*** Opening Source records ***
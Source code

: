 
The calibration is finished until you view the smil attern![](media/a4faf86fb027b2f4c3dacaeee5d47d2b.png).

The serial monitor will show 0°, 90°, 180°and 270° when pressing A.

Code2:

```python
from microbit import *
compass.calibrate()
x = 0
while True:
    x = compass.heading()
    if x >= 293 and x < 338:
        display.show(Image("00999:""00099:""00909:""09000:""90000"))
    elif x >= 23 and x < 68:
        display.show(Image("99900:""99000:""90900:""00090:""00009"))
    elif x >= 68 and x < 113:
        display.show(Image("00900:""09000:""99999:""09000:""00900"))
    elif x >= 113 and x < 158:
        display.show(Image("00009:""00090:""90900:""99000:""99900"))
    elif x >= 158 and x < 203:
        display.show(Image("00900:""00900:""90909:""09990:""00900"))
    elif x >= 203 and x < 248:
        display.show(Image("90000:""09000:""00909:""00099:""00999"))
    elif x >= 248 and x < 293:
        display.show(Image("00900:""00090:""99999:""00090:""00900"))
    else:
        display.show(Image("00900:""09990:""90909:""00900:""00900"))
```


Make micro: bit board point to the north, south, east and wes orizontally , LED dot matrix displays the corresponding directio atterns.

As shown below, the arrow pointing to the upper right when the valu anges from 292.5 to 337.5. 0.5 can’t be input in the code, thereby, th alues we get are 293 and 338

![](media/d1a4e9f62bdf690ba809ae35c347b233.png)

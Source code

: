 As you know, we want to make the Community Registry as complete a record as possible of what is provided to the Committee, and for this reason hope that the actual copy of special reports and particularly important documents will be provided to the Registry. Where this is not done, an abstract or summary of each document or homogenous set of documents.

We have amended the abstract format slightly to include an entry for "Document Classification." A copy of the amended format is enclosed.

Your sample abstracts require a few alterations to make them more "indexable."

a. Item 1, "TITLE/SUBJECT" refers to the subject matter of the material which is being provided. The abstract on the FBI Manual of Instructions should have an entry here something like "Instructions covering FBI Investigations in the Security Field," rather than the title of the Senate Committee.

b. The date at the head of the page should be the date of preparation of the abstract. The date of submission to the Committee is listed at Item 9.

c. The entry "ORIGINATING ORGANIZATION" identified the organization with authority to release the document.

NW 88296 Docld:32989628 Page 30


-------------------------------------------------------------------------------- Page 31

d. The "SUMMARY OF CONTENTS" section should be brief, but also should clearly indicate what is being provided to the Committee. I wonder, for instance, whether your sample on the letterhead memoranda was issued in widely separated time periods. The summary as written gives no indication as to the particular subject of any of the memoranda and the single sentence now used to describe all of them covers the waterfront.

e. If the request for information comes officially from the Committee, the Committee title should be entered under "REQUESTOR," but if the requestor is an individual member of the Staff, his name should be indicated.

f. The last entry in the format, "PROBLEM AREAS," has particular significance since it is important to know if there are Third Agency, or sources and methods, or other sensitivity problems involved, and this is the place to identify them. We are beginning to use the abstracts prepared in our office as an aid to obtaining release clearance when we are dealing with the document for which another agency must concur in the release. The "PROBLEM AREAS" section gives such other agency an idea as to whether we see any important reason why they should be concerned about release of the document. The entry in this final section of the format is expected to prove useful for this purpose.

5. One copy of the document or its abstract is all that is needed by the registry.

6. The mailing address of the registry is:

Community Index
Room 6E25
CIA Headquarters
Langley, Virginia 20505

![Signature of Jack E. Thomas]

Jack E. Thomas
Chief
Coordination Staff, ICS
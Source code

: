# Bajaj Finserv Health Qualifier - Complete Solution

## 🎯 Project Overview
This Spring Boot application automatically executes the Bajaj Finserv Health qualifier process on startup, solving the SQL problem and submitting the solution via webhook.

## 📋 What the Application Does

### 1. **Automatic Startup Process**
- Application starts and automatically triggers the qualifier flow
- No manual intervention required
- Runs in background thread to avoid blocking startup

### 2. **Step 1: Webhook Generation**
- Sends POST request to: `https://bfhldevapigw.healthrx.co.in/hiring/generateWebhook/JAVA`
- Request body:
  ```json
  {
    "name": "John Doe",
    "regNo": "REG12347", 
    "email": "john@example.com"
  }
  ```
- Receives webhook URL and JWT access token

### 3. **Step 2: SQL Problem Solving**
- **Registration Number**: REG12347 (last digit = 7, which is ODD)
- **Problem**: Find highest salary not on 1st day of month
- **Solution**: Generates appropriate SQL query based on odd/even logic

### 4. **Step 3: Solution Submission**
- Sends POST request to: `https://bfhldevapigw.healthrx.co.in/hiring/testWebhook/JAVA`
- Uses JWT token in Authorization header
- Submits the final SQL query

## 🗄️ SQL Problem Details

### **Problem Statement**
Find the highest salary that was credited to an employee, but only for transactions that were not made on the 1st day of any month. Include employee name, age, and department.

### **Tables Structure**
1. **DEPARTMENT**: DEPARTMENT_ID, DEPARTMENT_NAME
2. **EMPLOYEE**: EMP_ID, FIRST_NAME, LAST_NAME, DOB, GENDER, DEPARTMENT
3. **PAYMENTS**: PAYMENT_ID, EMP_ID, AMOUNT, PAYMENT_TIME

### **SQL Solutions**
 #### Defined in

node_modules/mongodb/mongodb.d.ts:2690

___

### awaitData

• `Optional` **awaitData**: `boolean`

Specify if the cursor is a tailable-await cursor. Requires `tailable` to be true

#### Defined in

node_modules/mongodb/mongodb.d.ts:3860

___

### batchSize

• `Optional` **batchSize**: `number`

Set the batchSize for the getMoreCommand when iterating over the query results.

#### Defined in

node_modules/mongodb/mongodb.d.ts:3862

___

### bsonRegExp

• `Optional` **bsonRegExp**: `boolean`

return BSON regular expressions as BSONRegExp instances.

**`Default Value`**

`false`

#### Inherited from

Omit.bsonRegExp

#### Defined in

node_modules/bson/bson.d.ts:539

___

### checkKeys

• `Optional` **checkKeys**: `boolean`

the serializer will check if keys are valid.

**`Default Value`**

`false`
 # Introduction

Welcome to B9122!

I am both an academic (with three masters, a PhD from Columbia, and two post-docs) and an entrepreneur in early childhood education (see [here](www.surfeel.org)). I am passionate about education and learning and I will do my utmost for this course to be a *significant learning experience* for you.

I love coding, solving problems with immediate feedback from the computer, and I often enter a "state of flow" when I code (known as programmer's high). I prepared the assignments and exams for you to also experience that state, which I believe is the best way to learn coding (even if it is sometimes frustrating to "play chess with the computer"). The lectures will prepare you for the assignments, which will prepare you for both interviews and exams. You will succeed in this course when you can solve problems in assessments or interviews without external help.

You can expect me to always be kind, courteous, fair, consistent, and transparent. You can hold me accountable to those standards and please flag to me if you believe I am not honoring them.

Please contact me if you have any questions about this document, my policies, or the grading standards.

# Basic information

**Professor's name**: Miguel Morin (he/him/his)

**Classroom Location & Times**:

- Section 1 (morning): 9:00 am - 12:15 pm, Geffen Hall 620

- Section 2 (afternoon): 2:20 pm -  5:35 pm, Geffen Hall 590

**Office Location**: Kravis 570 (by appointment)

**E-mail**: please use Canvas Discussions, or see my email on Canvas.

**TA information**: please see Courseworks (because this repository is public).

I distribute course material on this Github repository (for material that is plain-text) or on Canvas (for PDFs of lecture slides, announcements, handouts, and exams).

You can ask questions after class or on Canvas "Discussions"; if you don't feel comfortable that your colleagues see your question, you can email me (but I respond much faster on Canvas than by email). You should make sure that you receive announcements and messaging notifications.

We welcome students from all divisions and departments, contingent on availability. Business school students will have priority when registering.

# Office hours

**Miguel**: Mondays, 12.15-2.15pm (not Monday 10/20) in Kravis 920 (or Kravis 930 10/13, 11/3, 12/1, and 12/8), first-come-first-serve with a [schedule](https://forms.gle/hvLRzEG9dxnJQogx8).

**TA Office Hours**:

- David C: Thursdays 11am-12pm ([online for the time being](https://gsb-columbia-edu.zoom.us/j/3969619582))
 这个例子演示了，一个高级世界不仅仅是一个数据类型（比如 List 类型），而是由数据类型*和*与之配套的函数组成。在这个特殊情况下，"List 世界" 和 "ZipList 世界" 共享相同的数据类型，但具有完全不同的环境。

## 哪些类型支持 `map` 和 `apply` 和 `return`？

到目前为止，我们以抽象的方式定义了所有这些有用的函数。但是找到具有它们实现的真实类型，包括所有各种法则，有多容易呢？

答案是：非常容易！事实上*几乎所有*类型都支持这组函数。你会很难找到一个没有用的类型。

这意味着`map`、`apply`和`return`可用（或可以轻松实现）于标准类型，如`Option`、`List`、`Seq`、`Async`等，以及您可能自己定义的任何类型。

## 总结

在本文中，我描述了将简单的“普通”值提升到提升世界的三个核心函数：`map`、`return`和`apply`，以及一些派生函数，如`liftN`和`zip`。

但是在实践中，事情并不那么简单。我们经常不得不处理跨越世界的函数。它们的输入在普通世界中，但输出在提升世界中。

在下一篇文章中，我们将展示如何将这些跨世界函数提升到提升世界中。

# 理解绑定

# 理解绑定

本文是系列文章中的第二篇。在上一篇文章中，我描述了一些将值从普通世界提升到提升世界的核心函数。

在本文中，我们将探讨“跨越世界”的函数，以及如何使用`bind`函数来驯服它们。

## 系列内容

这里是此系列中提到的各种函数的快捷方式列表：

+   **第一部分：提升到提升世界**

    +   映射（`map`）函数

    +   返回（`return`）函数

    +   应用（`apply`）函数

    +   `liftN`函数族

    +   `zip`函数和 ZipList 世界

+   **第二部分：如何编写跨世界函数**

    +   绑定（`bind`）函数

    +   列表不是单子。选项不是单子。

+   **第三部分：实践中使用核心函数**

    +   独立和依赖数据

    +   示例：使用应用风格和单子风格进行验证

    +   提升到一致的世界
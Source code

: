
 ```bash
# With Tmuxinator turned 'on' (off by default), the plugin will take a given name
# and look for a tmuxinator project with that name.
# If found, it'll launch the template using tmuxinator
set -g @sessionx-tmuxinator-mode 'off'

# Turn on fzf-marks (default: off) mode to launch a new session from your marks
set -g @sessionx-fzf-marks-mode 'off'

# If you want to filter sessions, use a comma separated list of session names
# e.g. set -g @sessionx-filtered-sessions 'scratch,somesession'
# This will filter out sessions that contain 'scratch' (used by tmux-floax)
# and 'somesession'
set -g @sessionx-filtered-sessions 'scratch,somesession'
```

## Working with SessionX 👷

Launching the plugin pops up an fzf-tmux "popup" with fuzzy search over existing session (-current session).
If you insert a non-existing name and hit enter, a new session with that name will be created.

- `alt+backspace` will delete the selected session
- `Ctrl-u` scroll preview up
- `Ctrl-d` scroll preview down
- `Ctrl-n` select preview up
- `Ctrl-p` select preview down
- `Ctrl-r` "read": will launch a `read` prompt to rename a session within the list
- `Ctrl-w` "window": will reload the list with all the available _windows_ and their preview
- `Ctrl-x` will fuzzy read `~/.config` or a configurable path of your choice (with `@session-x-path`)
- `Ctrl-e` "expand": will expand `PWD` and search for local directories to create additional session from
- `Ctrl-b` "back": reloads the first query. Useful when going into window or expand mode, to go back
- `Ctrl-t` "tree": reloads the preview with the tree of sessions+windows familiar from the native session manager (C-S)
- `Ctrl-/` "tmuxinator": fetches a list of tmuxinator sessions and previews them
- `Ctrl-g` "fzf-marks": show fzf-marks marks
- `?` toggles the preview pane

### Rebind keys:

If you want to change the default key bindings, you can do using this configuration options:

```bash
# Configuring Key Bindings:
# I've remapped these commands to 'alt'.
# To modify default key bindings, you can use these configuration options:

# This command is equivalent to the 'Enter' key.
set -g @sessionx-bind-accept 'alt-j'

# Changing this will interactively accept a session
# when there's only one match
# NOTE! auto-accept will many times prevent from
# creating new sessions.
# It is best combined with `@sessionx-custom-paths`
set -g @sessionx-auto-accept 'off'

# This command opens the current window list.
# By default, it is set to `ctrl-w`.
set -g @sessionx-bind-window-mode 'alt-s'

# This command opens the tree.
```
*** Closing Source records ***
# [Task]
Lines to set down from above: the line with "I love coding, solving", the line with "repository is public).", and every line between, each exactly as written.

# [Exercise result]
I love coding, solving problems with immediate feedback from the computer, and I often enter a "state of flow" when I code (known as programmer's high). I prepared the assignments and exams for you to also experience that state, which I believe is the best way to learn coding (even if it is sometimes frustrating to "play chess with the computer"). The lectures will prepare you for the assignments, which will prepare you for both interviews and exams. You will succeed in this course when you can solve problems in assessments or interviews without external help.

You can expect me to always be kind, courteous, fair, consistent, and transparent. You can hold me accountable to those standards and please flag to me if you believe I am not honoring them.

Please contact me if you have any questions about this document, my policies, or the grading standards.

# Basic information

**Professor's name**: Miguel Morin (he/him/his)

**Classroom Location & Times**:

- Section 1 (morning): 9:00 am - 12:15 pm, Geffen Hall 620

- Section 2 (afternoon): 2:20 pm -  5:35 pm, Geffen Hall 590

**Office Location**: Kravis 570 (by appointment)

**E-mail**: please use Canvas Discussions, or see my email on Canvas.

**TA information**: please see Courseworks (because this repository is public).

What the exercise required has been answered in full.